Shadowrun-Earthdawn Prehistory:

   65,589 BC: The usual minor geological disturbances as the magic level drops below zero triggers the Toba Catastrophe – a supervolcanic eruption in what is now Indonesia that reduces the homid population in Africa to somewhere between 1000 and 10,000 breeding pairs. The environmental changes, genetic drift, and the sudden need for improved pattern-recognition and communication abilities, push several recessive gene combinations into prominence. Homo Sapiens Sapiens, and modern linguistic capabilities, are born.

   60,389 BC: Magic returns to the world. Homo Sapiens Sapiens discovers that the ability to form complex linguistic constructs and abstractions can also be used to form mental constructs for channeling mana. With that level of flexibility, modern man spreads out across the world, easily exterminating the other branches of homid evolution.

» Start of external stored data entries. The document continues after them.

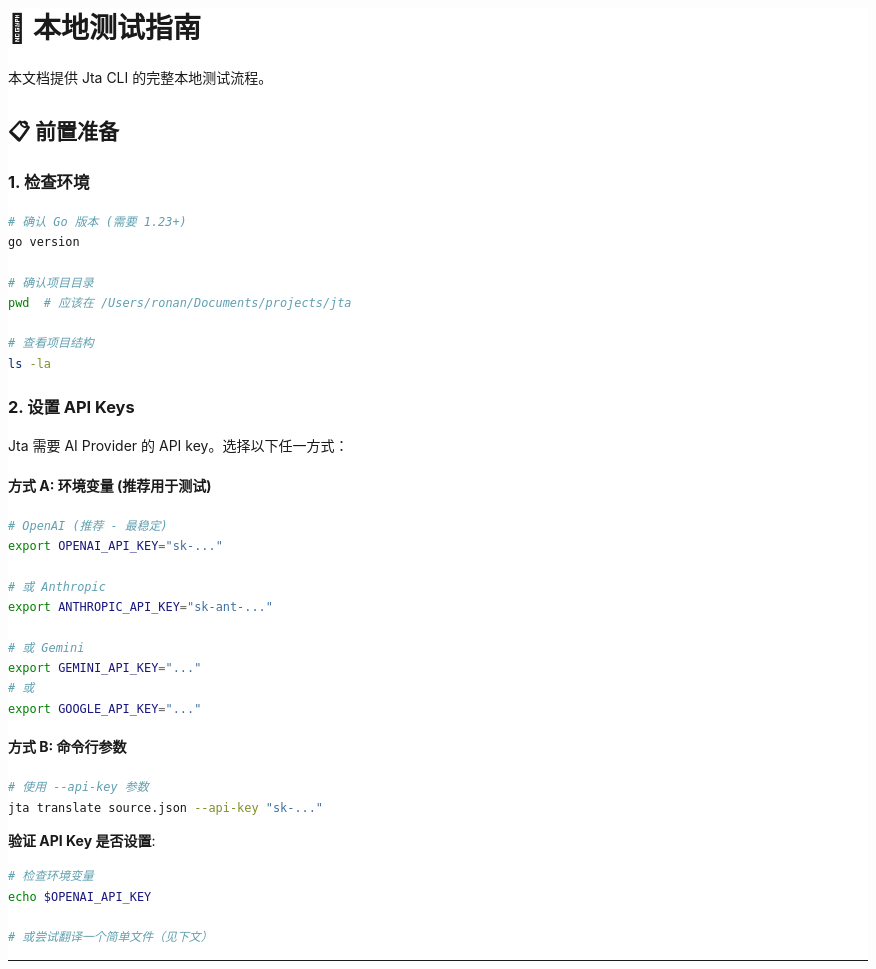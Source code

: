 # 🧪 本地测试指南

本文档提供 Jta CLI 的完整本地测试流程。

## 📋 前置准备

### 1. 检查环境

```bash
# 确认 Go 版本 (需要 1.23+)
go version

# 确认项目目录
pwd  # 应该在 /Users/ronan/Documents/projects/jta

# 查看项目结构
ls -la
```

### 2. 设置 API Keys

Jta 需要 AI Provider 的 API key。选择以下任一方式：

#### 方式 A: 环境变量 (推荐用于测试)

```bash
# OpenAI (推荐 - 最稳定)
export OPENAI_API_KEY="sk-..."

# 或 Anthropic
export ANTHROPIC_API_KEY="sk-ant-..."

# 或 Gemini
export GEMINI_API_KEY="..."
# 或
export GOOGLE_API_KEY="..."
```

#### 方式 B: 命令行参数

```bash
# 使用 --api-key 参数
jta translate source.json --api-key "sk-..."
```

**验证 API Key 是否设置**:

```bash
# 检查环境变量
echo $OPENAI_API_KEY

# 或尝试翻译一个简单文件（见下文）
```

---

   55,189 BC: Magic drops below zero again. For Homo Neanderthalis and the other relatives of the primary Homo Sapiens Sapiens line it is far too late. Modern Humans now dominate to the point where the last homid rivals are readily exterminated. Absorbed in wandering, settling, and taking over now-vacant ecological slots, humans do not develop much of any civilization this time around.

   49,989 BC: Magic returns once again. Now competing against each other, human magicians seek deeper magical secrets, eventually discovering both Initiation and the Metaplanes. Unfortunately, accessing the Metaplanes breaches the natural precambrian astral barrier left over from the sterile epochs before life erose on earth, allowing the creatures of the metaplanes access to the planet. Fortunately, the development comes too late in the magic cycle for any to actually do so.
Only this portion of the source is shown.